What to work on →
Go through the lines below and copy any that hold the string "geral".

Material for this task →
____________
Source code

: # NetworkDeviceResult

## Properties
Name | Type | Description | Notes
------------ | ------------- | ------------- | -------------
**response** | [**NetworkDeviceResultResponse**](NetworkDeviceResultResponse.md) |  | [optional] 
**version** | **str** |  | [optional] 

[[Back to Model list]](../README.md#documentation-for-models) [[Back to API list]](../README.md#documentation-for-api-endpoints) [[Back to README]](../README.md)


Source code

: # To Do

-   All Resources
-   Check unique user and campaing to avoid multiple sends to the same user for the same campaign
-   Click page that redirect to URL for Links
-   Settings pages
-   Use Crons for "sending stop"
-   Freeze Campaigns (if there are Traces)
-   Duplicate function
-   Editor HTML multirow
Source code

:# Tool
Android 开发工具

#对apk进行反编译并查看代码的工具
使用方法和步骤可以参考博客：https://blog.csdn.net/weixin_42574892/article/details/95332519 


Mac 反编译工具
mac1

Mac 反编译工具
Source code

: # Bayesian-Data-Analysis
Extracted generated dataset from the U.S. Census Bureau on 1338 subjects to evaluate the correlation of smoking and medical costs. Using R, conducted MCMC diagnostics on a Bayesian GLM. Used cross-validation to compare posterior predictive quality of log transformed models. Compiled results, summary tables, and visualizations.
____________
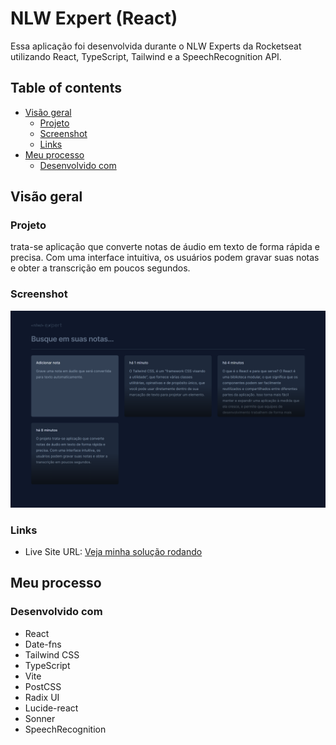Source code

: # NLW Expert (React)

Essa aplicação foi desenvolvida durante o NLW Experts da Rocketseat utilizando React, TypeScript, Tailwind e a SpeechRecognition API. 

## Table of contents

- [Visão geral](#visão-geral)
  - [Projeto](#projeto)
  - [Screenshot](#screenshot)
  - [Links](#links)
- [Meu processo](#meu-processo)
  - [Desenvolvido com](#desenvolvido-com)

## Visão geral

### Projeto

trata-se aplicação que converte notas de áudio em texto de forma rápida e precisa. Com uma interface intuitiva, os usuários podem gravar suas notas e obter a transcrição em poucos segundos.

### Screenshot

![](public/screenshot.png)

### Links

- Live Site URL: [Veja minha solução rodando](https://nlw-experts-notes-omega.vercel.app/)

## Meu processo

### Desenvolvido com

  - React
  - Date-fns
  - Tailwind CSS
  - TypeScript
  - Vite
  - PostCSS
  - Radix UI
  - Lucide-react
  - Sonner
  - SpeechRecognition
____________
Finished task →
- [Visão geral](#visão-geral)
## Visão geral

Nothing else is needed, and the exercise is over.